Some lines below hold "images". Pick them out and copy them.

Collection entries:
════════════════════

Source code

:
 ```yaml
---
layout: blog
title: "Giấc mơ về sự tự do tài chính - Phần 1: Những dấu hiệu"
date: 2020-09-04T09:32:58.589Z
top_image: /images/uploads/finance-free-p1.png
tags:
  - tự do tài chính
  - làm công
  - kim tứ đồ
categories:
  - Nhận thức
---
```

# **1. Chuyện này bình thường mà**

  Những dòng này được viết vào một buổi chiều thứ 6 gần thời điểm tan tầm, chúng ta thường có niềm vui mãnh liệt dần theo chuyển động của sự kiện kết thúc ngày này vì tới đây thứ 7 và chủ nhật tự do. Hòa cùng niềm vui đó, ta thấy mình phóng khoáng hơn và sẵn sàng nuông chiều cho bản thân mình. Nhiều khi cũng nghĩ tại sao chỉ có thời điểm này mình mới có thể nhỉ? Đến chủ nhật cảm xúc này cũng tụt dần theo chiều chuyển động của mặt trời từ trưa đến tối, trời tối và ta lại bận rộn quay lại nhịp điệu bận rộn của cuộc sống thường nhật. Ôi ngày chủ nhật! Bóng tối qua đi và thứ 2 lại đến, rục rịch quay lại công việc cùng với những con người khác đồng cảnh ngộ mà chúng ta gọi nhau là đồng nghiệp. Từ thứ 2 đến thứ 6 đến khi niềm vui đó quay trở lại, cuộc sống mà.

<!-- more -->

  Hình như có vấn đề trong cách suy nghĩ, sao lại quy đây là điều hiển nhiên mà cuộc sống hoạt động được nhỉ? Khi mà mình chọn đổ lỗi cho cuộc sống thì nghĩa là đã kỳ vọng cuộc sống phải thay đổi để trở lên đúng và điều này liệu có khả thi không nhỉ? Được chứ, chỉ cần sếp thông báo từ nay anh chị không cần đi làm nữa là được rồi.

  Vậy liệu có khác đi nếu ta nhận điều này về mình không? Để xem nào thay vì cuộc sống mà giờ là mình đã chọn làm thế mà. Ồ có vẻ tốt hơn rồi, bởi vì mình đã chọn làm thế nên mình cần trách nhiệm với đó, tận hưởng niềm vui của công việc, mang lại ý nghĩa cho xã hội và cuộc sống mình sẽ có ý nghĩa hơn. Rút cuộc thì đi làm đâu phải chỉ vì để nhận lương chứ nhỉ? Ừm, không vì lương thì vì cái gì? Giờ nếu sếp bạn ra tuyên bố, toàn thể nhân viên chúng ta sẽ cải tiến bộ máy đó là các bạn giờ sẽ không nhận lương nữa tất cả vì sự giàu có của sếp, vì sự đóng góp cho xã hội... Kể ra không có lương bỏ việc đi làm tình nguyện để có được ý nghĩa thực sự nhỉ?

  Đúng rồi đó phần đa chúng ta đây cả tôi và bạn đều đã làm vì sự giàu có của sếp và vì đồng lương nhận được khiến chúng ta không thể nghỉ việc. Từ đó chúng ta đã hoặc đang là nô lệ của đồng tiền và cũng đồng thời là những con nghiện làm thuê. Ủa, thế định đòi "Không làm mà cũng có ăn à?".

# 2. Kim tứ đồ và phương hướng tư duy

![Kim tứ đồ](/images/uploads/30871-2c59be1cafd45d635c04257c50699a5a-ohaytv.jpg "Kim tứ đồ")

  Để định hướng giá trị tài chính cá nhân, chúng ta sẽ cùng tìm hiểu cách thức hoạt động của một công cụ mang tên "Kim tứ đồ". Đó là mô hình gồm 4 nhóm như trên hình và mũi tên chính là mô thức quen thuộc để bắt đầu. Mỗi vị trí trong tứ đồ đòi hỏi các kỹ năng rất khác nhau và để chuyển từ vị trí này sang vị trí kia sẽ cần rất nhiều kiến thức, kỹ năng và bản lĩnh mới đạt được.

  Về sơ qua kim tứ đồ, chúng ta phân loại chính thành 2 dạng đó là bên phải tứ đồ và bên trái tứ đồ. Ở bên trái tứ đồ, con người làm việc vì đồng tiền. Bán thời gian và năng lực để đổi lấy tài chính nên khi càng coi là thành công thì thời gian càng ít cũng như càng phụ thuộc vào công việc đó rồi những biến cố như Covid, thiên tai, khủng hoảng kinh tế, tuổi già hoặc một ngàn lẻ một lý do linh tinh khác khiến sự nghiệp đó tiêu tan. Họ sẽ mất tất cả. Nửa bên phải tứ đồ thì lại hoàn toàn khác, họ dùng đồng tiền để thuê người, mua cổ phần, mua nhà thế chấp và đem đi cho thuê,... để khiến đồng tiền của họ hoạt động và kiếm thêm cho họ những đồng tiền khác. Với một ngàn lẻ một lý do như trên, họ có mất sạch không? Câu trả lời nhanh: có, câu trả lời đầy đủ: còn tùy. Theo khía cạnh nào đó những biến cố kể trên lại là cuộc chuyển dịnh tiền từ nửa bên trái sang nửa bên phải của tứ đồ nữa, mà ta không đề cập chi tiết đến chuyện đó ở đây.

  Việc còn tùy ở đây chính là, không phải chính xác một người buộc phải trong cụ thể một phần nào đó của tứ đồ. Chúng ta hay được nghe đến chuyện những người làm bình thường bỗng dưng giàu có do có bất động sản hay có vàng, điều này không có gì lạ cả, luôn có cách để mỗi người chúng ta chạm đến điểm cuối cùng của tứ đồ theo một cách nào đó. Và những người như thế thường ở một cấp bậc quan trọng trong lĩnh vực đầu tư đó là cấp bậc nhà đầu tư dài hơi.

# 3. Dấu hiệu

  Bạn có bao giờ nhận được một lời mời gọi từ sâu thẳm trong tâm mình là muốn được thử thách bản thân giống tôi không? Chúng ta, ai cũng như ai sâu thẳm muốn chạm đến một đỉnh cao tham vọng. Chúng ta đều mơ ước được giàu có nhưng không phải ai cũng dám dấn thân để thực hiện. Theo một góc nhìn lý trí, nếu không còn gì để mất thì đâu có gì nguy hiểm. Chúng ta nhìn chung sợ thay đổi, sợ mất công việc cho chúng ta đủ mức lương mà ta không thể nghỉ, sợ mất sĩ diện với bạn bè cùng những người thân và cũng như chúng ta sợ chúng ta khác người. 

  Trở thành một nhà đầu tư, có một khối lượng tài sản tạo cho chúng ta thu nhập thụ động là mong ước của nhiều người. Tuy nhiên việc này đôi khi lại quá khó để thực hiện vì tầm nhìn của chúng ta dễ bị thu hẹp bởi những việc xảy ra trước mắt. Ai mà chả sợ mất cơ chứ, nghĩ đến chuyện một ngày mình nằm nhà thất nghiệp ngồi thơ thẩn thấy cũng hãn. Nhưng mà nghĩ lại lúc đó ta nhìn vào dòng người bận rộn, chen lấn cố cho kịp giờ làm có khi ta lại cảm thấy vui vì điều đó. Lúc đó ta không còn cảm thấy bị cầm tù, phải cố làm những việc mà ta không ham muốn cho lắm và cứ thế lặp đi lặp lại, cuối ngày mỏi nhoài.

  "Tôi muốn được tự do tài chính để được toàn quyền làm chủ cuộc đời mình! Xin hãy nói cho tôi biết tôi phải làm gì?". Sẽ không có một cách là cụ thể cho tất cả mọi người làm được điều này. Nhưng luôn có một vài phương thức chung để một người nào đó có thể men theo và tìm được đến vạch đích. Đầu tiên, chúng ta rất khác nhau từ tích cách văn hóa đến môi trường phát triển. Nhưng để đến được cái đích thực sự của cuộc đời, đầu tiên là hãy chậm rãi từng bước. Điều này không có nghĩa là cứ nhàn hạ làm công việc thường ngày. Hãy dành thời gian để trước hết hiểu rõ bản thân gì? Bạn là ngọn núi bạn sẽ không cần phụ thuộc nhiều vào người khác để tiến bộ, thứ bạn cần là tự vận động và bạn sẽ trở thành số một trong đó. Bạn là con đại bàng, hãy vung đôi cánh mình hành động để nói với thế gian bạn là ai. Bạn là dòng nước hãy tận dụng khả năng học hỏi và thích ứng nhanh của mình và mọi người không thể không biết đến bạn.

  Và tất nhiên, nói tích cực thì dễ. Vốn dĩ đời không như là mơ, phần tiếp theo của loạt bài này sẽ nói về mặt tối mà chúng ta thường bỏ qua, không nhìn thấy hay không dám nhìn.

════════════════════

◆ Task result ◆
top_image: /images/uploads/finance-free-p1.png
![Kim tứ đồ](/images/uploads/30871-2c59be1cafd45d635c04257c50699a5a-ohaytv.jpg "Kim tứ đồ")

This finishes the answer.